Problem description.
Restrict the output to the lines below starting at the one that contains "- **Weekly Prayer" and ending at the one that contains "### 📅 Scheduling System", and restate them word for word, both ends included.
□ □ □ □
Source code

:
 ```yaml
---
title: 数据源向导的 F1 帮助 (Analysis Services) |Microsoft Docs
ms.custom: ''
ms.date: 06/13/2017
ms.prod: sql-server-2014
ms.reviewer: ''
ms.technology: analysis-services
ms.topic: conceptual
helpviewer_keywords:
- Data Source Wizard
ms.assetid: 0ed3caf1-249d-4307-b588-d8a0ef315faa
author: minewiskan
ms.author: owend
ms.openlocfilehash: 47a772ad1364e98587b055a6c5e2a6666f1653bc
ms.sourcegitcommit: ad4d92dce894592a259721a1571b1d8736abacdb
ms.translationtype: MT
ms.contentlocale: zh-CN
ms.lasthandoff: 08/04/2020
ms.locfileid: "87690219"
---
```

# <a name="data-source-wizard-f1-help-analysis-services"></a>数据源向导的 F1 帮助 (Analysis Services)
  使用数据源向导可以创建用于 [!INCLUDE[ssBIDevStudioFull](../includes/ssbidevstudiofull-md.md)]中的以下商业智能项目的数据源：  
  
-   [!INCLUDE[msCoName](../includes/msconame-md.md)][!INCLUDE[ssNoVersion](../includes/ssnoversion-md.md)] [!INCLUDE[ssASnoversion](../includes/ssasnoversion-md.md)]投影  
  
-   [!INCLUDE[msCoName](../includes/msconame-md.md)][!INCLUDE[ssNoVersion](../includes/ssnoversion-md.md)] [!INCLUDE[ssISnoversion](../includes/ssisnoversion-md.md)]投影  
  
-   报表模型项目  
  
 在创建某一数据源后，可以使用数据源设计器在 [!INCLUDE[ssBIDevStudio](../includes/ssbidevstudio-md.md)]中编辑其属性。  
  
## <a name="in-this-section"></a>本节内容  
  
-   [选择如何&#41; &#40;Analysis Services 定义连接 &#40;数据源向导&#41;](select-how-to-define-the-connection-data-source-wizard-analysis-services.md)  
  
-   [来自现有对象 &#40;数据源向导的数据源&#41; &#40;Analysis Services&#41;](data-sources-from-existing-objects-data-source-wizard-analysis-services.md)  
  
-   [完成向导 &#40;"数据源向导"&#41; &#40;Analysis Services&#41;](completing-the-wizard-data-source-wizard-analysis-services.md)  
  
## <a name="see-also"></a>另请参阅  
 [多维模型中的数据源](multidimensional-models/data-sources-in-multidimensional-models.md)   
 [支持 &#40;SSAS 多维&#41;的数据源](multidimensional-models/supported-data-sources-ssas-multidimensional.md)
□ □ □ □
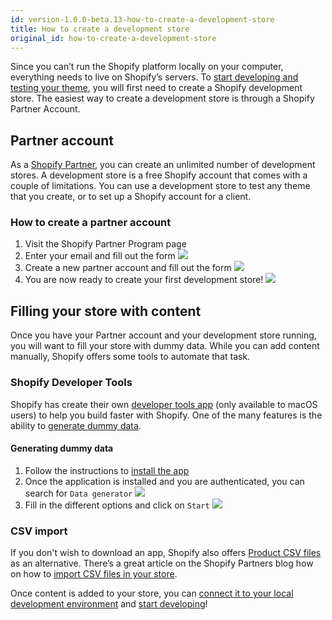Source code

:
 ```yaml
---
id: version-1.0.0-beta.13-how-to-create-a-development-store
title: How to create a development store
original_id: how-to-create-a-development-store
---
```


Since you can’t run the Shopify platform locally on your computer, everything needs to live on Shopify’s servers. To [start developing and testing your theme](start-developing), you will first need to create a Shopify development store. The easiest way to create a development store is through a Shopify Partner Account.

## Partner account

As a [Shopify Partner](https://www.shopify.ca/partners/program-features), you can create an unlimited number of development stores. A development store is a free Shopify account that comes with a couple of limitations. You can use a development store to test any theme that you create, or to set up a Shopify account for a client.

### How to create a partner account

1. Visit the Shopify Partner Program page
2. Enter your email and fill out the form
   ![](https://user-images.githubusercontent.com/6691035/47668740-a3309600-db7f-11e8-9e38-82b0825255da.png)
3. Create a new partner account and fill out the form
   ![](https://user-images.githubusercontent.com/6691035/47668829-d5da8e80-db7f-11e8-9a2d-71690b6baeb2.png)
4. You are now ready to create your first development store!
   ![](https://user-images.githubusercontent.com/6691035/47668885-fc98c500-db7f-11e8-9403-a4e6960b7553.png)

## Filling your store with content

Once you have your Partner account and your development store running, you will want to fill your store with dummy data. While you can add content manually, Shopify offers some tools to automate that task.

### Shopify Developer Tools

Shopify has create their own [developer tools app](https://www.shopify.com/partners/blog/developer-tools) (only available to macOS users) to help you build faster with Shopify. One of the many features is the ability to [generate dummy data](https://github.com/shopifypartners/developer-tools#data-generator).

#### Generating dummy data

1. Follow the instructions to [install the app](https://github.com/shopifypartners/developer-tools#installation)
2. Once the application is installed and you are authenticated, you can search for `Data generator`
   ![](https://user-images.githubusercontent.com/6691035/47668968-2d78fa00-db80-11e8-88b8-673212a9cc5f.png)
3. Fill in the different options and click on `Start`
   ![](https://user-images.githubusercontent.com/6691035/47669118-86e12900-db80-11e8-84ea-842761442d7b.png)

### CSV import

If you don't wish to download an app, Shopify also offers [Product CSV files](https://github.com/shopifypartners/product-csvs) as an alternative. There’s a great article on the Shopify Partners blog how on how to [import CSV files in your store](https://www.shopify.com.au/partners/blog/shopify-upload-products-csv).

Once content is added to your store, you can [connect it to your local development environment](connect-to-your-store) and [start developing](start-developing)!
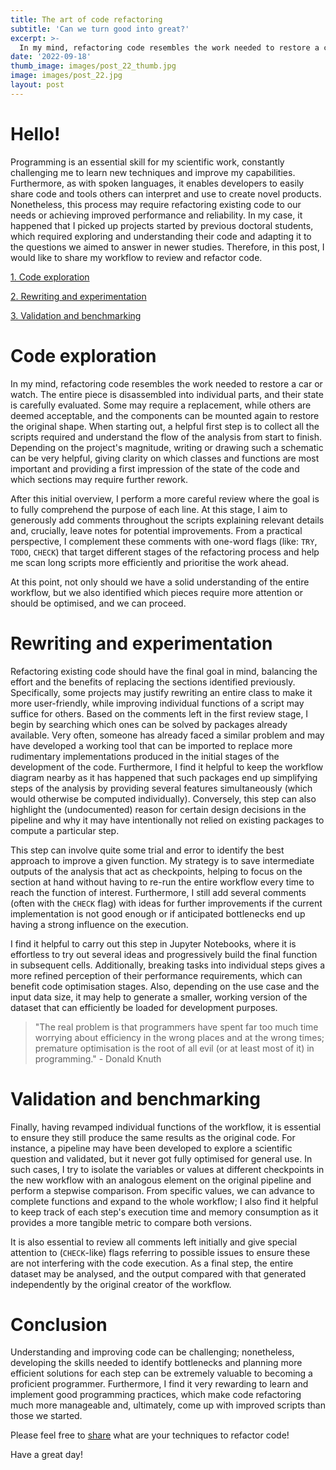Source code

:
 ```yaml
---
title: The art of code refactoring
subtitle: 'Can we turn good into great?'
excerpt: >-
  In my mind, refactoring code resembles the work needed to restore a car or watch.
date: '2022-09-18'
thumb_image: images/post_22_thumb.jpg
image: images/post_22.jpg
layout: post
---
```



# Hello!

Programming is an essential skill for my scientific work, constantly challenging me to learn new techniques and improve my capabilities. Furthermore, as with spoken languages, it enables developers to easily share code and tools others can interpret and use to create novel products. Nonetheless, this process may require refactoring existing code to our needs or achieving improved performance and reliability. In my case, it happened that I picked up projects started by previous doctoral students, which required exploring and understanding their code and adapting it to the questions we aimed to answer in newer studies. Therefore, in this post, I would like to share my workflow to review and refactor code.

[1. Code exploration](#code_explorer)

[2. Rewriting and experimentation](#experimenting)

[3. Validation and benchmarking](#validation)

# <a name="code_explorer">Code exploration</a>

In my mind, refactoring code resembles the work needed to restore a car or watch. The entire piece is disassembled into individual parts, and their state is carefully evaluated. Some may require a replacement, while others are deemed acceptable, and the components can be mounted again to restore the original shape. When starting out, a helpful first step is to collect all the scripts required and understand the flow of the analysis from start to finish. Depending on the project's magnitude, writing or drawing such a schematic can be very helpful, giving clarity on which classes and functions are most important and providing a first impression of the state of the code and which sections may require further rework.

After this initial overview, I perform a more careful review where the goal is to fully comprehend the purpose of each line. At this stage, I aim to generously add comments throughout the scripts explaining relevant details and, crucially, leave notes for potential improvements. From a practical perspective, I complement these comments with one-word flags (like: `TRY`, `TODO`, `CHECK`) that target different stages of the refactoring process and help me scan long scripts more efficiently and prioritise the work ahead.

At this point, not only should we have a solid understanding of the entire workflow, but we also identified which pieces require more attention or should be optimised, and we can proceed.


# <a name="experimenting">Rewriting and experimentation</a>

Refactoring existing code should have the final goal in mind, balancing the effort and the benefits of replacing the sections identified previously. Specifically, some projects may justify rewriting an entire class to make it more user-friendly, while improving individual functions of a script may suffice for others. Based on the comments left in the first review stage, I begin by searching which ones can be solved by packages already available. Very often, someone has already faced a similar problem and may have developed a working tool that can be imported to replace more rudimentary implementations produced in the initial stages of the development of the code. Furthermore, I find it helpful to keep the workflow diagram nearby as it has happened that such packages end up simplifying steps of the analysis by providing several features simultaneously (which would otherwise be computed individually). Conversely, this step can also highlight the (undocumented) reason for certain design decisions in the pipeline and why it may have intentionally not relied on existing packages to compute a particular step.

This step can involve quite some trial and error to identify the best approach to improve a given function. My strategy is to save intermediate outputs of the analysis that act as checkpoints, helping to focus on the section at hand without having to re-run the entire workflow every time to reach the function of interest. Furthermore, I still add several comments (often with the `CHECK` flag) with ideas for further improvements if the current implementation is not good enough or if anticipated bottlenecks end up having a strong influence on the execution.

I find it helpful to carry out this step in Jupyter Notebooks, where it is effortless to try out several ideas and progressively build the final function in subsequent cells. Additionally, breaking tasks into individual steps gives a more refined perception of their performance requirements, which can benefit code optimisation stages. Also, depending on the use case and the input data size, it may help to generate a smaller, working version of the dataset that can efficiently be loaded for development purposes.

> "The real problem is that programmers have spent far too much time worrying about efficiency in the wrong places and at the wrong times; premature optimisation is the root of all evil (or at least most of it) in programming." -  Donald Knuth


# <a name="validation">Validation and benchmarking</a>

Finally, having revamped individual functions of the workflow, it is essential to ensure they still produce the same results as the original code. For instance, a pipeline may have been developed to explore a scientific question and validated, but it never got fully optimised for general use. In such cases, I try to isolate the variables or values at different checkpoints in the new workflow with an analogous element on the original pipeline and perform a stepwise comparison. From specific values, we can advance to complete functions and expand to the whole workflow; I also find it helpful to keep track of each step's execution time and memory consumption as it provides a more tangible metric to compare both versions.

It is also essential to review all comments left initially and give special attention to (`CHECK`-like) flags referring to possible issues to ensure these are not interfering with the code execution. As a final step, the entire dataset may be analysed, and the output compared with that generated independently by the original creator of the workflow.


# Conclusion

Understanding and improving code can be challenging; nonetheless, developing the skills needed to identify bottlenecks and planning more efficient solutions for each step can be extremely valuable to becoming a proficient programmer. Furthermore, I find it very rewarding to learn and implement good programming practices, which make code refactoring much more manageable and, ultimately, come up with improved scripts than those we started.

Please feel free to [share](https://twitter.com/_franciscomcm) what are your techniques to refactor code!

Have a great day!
□ □ □ □
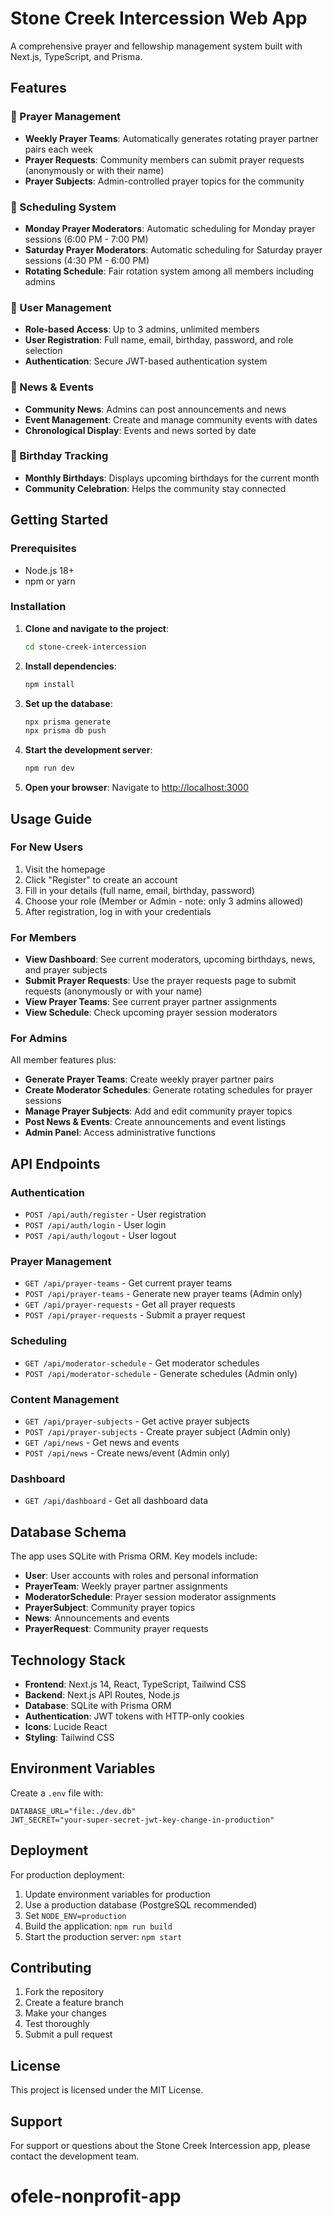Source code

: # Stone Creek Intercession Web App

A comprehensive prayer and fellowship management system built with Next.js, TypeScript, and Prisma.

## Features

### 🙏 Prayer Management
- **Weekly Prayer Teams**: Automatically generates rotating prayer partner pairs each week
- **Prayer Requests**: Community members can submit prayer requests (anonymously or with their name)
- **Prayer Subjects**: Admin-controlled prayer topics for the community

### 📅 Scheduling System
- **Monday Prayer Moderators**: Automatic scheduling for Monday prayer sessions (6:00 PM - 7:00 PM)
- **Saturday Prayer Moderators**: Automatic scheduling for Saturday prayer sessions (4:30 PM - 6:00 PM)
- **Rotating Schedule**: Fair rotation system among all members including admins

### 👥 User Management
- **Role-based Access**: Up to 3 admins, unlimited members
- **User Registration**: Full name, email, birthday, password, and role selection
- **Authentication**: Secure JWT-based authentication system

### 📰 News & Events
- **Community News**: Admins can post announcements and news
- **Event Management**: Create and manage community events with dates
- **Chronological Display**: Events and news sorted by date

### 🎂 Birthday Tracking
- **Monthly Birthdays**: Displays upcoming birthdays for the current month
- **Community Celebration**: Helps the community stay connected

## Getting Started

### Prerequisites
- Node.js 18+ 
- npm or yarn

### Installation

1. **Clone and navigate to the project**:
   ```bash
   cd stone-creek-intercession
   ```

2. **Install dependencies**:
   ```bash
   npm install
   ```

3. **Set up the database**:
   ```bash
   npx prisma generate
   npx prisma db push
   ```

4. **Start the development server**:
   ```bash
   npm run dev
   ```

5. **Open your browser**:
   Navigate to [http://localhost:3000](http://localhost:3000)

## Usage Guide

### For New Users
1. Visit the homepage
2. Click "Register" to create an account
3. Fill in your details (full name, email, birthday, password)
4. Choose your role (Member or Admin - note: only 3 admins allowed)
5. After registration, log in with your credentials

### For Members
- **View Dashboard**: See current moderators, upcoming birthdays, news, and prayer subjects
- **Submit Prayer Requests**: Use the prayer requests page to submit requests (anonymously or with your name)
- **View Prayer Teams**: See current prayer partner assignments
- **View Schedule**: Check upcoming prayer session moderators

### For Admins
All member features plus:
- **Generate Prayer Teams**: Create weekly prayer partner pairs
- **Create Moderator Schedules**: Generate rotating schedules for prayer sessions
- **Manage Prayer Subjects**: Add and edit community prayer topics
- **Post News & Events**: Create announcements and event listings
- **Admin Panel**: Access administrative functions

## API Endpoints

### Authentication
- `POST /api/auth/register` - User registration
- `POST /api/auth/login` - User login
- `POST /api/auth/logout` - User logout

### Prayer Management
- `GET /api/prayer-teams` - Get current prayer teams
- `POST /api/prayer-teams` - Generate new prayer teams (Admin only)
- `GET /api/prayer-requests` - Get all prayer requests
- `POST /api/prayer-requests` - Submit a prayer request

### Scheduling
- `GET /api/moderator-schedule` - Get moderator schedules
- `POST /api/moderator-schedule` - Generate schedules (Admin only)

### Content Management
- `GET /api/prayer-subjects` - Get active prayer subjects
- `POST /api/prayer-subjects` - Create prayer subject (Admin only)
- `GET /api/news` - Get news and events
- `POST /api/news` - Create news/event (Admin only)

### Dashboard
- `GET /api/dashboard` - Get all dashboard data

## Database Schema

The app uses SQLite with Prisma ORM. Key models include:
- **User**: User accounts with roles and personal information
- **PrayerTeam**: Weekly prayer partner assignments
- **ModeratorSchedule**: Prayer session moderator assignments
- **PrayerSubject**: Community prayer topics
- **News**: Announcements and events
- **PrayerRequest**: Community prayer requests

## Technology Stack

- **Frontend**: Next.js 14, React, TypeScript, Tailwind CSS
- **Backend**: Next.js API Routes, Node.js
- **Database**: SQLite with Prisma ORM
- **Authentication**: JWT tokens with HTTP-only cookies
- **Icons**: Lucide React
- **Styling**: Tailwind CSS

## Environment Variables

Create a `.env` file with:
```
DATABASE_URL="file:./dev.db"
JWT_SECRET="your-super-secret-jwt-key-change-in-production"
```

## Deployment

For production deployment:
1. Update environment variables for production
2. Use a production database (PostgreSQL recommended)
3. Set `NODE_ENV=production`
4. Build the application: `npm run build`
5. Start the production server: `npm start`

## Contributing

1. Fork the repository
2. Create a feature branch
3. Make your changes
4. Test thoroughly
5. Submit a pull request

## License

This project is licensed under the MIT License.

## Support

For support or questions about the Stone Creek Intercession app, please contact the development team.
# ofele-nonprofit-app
□ □ □ □
Task output.
- **Weekly Prayer Teams**: Automatically generates rotating prayer partner pairs each week
- **Prayer Requests**: Community members can submit prayer requests (anonymously or with their name)
- **Prayer Subjects**: Admin-controlled prayer topics for the community

### 📅 Scheduling System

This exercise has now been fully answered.